Collected data entries:
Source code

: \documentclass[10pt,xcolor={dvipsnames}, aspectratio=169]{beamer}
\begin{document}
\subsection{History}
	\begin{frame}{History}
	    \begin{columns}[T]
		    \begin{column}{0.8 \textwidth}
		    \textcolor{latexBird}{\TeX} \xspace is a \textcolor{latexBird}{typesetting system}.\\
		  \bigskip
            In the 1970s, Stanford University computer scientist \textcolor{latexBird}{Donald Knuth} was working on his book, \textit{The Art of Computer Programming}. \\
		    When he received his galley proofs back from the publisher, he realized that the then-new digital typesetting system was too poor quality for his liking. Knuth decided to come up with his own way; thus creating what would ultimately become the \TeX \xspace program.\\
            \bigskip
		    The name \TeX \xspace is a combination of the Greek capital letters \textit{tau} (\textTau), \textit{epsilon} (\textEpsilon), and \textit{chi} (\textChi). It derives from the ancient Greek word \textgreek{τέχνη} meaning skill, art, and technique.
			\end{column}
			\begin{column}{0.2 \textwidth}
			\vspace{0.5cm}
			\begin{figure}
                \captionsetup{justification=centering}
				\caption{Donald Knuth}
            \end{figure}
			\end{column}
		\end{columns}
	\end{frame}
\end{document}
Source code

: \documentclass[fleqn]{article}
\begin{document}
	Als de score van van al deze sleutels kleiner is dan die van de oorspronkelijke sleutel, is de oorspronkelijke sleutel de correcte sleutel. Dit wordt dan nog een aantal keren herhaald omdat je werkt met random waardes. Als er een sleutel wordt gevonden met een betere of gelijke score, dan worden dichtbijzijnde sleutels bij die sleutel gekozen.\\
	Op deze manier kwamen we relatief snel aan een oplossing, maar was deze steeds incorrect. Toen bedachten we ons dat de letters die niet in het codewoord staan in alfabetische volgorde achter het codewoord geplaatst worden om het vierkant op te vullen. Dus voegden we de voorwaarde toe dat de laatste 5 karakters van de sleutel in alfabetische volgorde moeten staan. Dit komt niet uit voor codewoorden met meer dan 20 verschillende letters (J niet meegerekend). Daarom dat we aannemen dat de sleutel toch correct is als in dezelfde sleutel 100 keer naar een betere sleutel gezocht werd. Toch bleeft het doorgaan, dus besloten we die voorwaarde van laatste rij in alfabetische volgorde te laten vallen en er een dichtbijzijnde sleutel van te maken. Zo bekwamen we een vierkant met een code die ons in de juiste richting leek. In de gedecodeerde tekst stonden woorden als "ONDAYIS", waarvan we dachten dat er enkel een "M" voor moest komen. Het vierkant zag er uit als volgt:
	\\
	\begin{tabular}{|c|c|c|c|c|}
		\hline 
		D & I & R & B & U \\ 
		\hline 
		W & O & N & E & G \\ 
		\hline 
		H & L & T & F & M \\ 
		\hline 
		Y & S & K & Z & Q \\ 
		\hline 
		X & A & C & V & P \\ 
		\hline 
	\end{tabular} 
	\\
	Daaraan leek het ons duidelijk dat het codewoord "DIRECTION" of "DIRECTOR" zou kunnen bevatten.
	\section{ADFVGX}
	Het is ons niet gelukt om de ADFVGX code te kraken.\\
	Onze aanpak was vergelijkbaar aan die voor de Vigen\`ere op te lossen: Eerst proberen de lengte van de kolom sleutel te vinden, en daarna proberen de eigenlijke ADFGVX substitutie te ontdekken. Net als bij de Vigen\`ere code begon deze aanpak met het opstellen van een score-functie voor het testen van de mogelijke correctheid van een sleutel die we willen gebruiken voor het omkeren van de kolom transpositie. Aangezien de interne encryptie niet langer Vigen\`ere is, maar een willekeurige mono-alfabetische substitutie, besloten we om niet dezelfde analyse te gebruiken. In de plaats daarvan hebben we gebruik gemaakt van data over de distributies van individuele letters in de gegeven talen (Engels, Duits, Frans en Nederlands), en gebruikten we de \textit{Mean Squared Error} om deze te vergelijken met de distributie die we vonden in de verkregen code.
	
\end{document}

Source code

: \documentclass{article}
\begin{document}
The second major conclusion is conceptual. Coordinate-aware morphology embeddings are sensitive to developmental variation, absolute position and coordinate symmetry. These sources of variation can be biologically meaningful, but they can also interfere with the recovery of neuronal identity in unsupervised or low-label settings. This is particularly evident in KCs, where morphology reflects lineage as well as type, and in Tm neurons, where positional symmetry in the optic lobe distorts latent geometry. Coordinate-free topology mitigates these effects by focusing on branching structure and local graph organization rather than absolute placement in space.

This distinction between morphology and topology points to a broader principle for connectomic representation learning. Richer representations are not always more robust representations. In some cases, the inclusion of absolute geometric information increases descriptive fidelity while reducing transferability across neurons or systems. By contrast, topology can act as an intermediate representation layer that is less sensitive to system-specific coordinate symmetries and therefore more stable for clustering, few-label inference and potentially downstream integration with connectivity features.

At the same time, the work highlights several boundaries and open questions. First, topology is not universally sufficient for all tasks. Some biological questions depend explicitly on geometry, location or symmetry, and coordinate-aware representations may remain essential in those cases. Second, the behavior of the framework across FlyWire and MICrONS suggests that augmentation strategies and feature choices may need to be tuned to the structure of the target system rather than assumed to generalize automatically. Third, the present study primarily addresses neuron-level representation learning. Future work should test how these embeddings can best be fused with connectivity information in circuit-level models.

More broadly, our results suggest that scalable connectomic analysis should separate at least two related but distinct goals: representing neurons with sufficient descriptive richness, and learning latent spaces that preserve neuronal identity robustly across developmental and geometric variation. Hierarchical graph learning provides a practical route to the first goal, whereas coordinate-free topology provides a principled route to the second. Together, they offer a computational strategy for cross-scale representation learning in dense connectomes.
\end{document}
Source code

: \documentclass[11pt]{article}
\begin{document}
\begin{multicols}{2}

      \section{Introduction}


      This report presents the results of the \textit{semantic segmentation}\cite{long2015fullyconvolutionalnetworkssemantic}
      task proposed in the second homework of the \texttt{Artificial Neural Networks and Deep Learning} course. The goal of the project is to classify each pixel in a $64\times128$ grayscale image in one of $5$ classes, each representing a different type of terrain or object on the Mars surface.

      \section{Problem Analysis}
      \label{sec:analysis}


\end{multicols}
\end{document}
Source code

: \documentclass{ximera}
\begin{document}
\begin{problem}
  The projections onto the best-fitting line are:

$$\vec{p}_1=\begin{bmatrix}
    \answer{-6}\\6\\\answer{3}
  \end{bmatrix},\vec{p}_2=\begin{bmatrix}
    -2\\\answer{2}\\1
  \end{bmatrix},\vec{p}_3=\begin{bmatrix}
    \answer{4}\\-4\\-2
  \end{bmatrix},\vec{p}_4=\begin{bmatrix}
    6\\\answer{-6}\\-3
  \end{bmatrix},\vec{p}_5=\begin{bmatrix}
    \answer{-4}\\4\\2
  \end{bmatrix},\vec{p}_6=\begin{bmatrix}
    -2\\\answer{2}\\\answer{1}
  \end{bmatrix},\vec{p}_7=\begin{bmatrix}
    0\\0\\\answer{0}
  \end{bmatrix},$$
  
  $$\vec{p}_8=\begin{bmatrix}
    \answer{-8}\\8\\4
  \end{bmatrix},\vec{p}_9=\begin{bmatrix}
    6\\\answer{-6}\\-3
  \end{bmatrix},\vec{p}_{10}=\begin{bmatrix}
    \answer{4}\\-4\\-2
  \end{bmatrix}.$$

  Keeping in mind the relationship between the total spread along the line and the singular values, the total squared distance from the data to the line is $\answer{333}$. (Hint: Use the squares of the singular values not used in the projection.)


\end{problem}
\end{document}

**What needs to be done**
Reprint the entries above in full, exactly as they are.

**Solution to this exercise**
Source code

: \documentclass[10pt,xcolor={dvipsnames}, aspectratio=169]{beamer}
\begin{document}
\subsection{History}
	\begin{frame}{History}
	    \begin{columns}[T]
		    \begin{column}{0.8 \textwidth}
		    \textcolor{latexBird}{\TeX} \xspace is a \textcolor{latexBird}{typesetting system}.\\
		  \bigskip
            In the 1970s, Stanford University computer scientist \textcolor{latexBird}{Donald Knuth} was working on his book, \textit{The Art of Computer Programming}. \\
		    When he received his galley proofs back from the publisher, he realized that the then-new digital typesetting system was too poor quality for his liking. Knuth decided to come up with his own way; thus creating what would ultimately become the \TeX \xspace program.\\
            \bigskip
		    The name \TeX \xspace is a combination of the Greek capital letters \textit{tau} (\textTau), \textit{epsilon} (\textEpsilon), and \textit{chi} (\textChi). It derives from the ancient Greek word \textgreek{τέχνη} meaning skill, art, and technique.
			\end{column}
			\begin{column}{0.2 \textwidth}
			\vspace{0.5cm}
			\begin{figure}
                \captionsetup{justification=centering}
				\caption{Donald Knuth}
            \end{figure}
			\end{column}
		\end{columns}
	\end{frame}
\end{document}
Source code

: \documentclass[fleqn]{article}
\begin{document}
	Als de score van van al deze sleutels kleiner is dan die van de oorspronkelijke sleutel, is de oorspronkelijke sleutel de correcte sleutel. Dit wordt dan nog een aantal keren herhaald omdat je werkt met random waardes. Als er een sleutel wordt gevonden met een betere of gelijke score, dan worden dichtbijzijnde sleutels bij die sleutel gekozen.\\
	Op deze manier kwamen we relatief snel aan een oplossing, maar was deze steeds incorrect. Toen bedachten we ons dat de letters die niet in het codewoord staan in alfabetische volgorde achter het codewoord geplaatst worden om het vierkant op te vullen. Dus voegden we de voorwaarde toe dat de laatste 5 karakters van de sleutel in alfabetische volgorde moeten staan. Dit komt niet uit voor codewoorden met meer dan 20 verschillende letters (J niet meegerekend). Daarom dat we aannemen dat de sleutel toch correct is als in dezelfde sleutel 100 keer naar een betere sleutel gezocht werd. Toch bleeft het doorgaan, dus besloten we die voorwaarde van laatste rij in alfabetische volgorde te laten vallen en er een dichtbijzijnde sleutel van te maken. Zo bekwamen we een vierkant met een code die ons in de juiste richting leek. In de gedecodeerde tekst stonden woorden als "ONDAYIS", waarvan we dachten dat er enkel een "M" voor moest komen. Het vierkant zag er uit als volgt:
	\\
	\begin{tabular}{|c|c|c|c|c|}
		\hline 
		D & I & R & B & U \\ 
		\hline 
		W & O & N & E & G \\ 
		\hline 
		H & L & T & F & M \\ 
		\hline 
		Y & S & K & Z & Q \\ 
		\hline 
		X & A & C & V & P \\ 
		\hline 
	\end{tabular} 
	\\
	Daaraan leek het ons duidelijk dat het codewoord "DIRECTION" of "DIRECTOR" zou kunnen bevatten.
	\section{ADFVGX}
	Het is ons niet gelukt om de ADFVGX code te kraken.\\
	Onze aanpak was vergelijkbaar aan die voor de Vigen\`ere op te lossen: Eerst proberen de lengte van de kolom sleutel te vinden, en daarna proberen de eigenlijke ADFGVX substitutie te ontdekken. Net als bij de Vigen\`ere code begon deze aanpak met het opstellen van een score-functie voor het testen van de mogelijke correctheid van een sleutel die we willen gebruiken voor het omkeren van de kolom transpositie. Aangezien de interne encryptie niet langer Vigen\`ere is, maar een willekeurige mono-alfabetische substitutie, besloten we om niet dezelfde analyse te gebruiken. In de plaats daarvan hebben we gebruik gemaakt van data over de distributies van individuele letters in de gegeven talen (Engels, Duits, Frans en Nederlands), en gebruikten we de \textit{Mean Squared Error} om deze te vergelijken met de distributie die we vonden in de verkregen code.
	
\end{document}

Source code

: \documentclass{article}
\begin{document}
The second major conclusion is conceptual. Coordinate-aware morphology embeddings are sensitive to developmental variation, absolute position and coordinate symmetry. These sources of variation can be biologically meaningful, but they can also interfere with the recovery of neuronal identity in unsupervised or low-label settings. This is particularly evident in KCs, where morphology reflects lineage as well as type, and in Tm neurons, where positional symmetry in the optic lobe distorts latent geometry. Coordinate-free topology mitigates these effects by focusing on branching structure and local graph organization rather than absolute placement in space.

This distinction between morphology and topology points to a broader principle for connectomic representation learning. Richer representations are not always more robust representations. In some cases, the inclusion of absolute geometric information increases descriptive fidelity while reducing transferability across neurons or systems. By contrast, topology can act as an intermediate representation layer that is less sensitive to system-specific coordinate symmetries and therefore more stable for clustering, few-label inference and potentially downstream integration with connectivity features.

At the same time, the work highlights several boundaries and open questions. First, topology is not universally sufficient for all tasks. Some biological questions depend explicitly on geometry, location or symmetry, and coordinate-aware representations may remain essential in those cases. Second, the behavior of the framework across FlyWire and MICrONS suggests that augmentation strategies and feature choices may need to be tuned to the structure of the target system rather than assumed to generalize automatically. Third, the present study primarily addresses neuron-level representation learning. Future work should test how these embeddings can best be fused with connectivity information in circuit-level models.

More broadly, our results suggest that scalable connectomic analysis should separate at least two related but distinct goals: representing neurons with sufficient descriptive richness, and learning latent spaces that preserve neuronal identity robustly across developmental and geometric variation. Hierarchical graph learning provides a practical route to the first goal, whereas coordinate-free topology provides a principled route to the second. Together, they offer a computational strategy for cross-scale representation learning in dense connectomes.
\end{document}
Source code

: \documentclass[11pt]{article}
\begin{document}
\begin{multicols}{2}

      \section{Introduction}


      This report presents the results of the \textit{semantic segmentation}\cite{long2015fullyconvolutionalnetworkssemantic}
      task proposed in the second homework of the \texttt{Artificial Neural Networks and Deep Learning} course. The goal of the project is to classify each pixel in a $64\times128$ grayscale image in one of $5$ classes, each representing a different type of terrain or object on the Mars surface.

      \section{Problem Analysis}
      \label{sec:analysis}


\end{multicols}
\end{document}
Source code

: \documentclass{ximera}
\begin{document}
\begin{problem}
  The projections onto the best-fitting line are:

$$\vec{p}_1=\begin{bmatrix}
    \answer{-6}\\6\\\answer{3}
  \end{bmatrix},\vec{p}_2=\begin{bmatrix}
    -2\\\answer{2}\\1
  \end{bmatrix},\vec{p}_3=\begin{bmatrix}
    \answer{4}\\-4\\-2
  \end{bmatrix},\vec{p}_4=\begin{bmatrix}
    6\\\answer{-6}\\-3
  \end{bmatrix},\vec{p}_5=\begin{bmatrix}
    \answer{-4}\\4\\2
  \end{bmatrix},\vec{p}_6=\begin{bmatrix}
    -2\\\answer{2}\\\answer{1}
  \end{bmatrix},\vec{p}_7=\begin{bmatrix}
    0\\0\\\answer{0}
  \end{bmatrix},$$
  
  $$\vec{p}_8=\begin{bmatrix}
    \answer{-8}\\8\\4
  \end{bmatrix},\vec{p}_9=\begin{bmatrix}
    6\\\answer{-6}\\-3
  \end{bmatrix},\vec{p}_{10}=\begin{bmatrix}
    \answer{4}\\-4\\-2
  \end{bmatrix}.$$

  Keeping in mind the relationship between the total spread along the line and the singular values, the total squared distance from the data to the line is $\answer{333}$. (Hint: Use the squares of the singular values not used in the projection.)


\end{problem}
\end{document}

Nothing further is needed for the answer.